Service catalog SLO handbook

How we wire SLOs into the catalog so ownership, alerts, and error budgets stay consistent.

Library shelves

A catalog entry without SLOs is just a name. We treat the catalog as the source of truth for reliability targets and let tooling sync the rest.

Model SLOs as code

Each service owns an SLO manifest stored next to the code. The catalog ingests it and stamps labels for alerts.

service: billing-api
owner: team-invoices
slos:
  availability:
    objective: 99.9
    window: 30d
    threshold:
      good_statuses: [200, 201, 204]
      latency_ms_p95: 350
  latency:
    objective: 99.0
    window: 7d
    threshold:
      latency_ms_p99: 800
# publish to the catalog
catalogctl push slo ./manifests/billing-api.slo.yaml

Derive alerts from SLO math

We avoid custom dashboards per service. Instead, alerts follow standard burn-rate windows.

rule "billing-availability-burn" {
  expr  = "sli_error_rate:ratio_rate5m > (1-0.999) * 14"
  for   = "2m"
  labels = { severity = "page", service = "billing-api" }
  annotations = {
    summary = "Billing availability SLO burn (fast)",
    runbook = "https://runbooks.internal/billing-api/slo-burn"
  }
}
rule "billing-availability-burn-slow" {
  expr  = "sli_error_rate:ratio_rate1h > (1-0.999) * 3"
  for   = "10m"
  labels = { severity = "ticket", service = "billing-api" }
}

Wire ownership to rotation data

Every SLO alert resolves to a rotation maintained in the catalog. No more guessing who is on point.

const { team, oncall } = await catalog.lookup("billing-api");
const responder = oncall.current.rotation[0];

return {
  summary: `Page ${responder} for SLO breach`,
  labels: { team },
};
-- report services missing SLO metadata
select service_name
from catalog_entries
where slos is null or jsonb_array_length(slos) = 0;

Keep budgets visible

We chart error budget burn in the same place teams find deployments and logs.

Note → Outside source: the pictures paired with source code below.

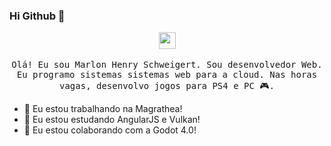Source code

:### Hi Github 👋

<p align="center">
  <img src="https://user-images.githubusercontent.com/5679180/79618120-0daffb80-80be-11ea-819e-d2b0fa904d07.gif" width="27px">
  <br><br>
  <samp>
Olá! Eu sou Marlon Henry Schweigert. Sou desenvolvedor Web. Eu programo sistemas sistemas web para a cloud. Nas horas vagas, desenvolvo jogos para PS4 e PC 🎮.
</p>


- 🔭 Eu estou trabalhando na Magrathea!
- 🌱 Eu estou estudando AngularJS e Vulkan!
- 👯 Eu estou colaborando com a Godot 4.0!
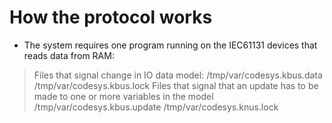 # How the protocol works

* The system requires one program running on the 
IEC61131 devices that reads data from RAM:

> Files that signal change in IO data model:
> /tmp/var/codesys.kbus.data
> /tmp/var/codesys.kbus.lock
> Files that signal that an update has to be made
> to one or more variables in the model
> /tmp/var/codesys.kbus.update
> /tmp/var/codesys.knus.lock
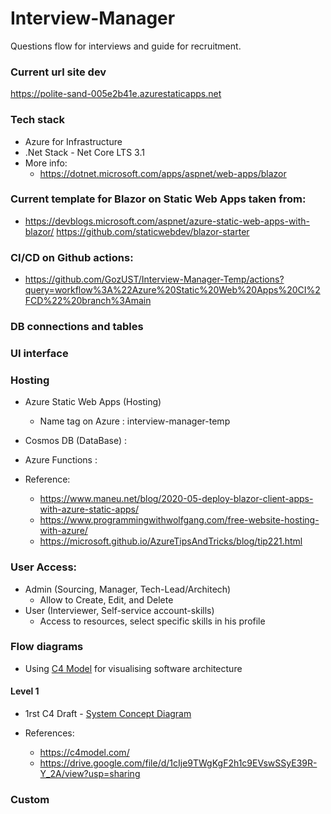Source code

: # Interview-Manager
Questions flow for interviews and guide for recruitment.

### Current url site dev
https://polite-sand-005e2b41e.azurestaticapps.net

### Tech stack 
* Azure for Infrastructure 
* .Net Stack - Net Core LTS 3.1
* More info:
    * https://dotnet.microsoft.com/apps/aspnet/web-apps/blazor

### Current template for Blazor on Static Web Apps taken from:
* https://devblogs.microsoft.com/aspnet/azure-static-web-apps-with-blazor/
https://github.com/staticwebdev/blazor-starter

### CI/CD on Github actions:
* https://github.com/GozUST/Interview-Manager-Temp/actions?query=workflow%3A%22Azure%20Static%20Web%20Apps%20CI%2FCD%22%20branch%3Amain
### DB connections and tables 


###	UI interface

###	Hosting 
* Azure Static Web Apps (Hosting)
    * Name tag on Azure : interview-manager-temp

* Cosmos DB (DataBase) :
* Azure Functions :
* Reference: 
    * https://www.maneu.net/blog/2020-05-deploy-blazor-client-apps-with-azure-static-apps/
    * https://www.programmingwithwolfgang.com/free-website-hosting-with-azure/
    * https://microsoft.github.io/AzureTipsAndTricks/blog/tip221.html


###	User Access:
* Admin (Sourcing, Manager, Tech-Lead/Architech)
    * Allow to Create, Edit, and Delete
* User (Interviewer, Self-service account-skills)
    * Access to resources, select specific skills in his profile


###	Flow diagrams
* Using [C4 Model](https://c4model.com/) for visualising software architecture

#### Level 1
* 1rst C4 Draft - [System Concept Diagram](https://viewer.diagrams.net/?title=Interview-Manager#Uhttps%3A%2F%2Fdrive.google.com%2Fuc%3Fid%3D1cIje9TWgKgF2h1c9EVswSSyE39R-Y_2A%26export%3Ddownload)
   

* References:
   * https://c4model.com/
   * https://drive.google.com/file/d/1cIje9TWgKgF2h1c9EVswSSyE39R-Y_2A/view?usp=sharing
   



### Custom 

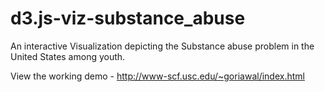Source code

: # d3.js-viz-substance_abuse
An interactive Visualization depicting the Substance abuse problem in the United States among youth.

View the working demo - http://www-scf.usc.edu/~goriawal/index.html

# generate a budget summary panel
catalogctl render slo-dashboard --service billing-api --window 30d > panels/billing.json
{
  "title": "Billing SLO burn",
  "panels": [
    { "type": "timeseries", "expr": "sli_error_budget_remaining" },
    { "type": "stat", "expr": "sli_availability:ratio_rate30d" }
  ]
}

The catalog becomes more than an index—it is the contract for how a service should behave and how quickly the team must respond when it drifts.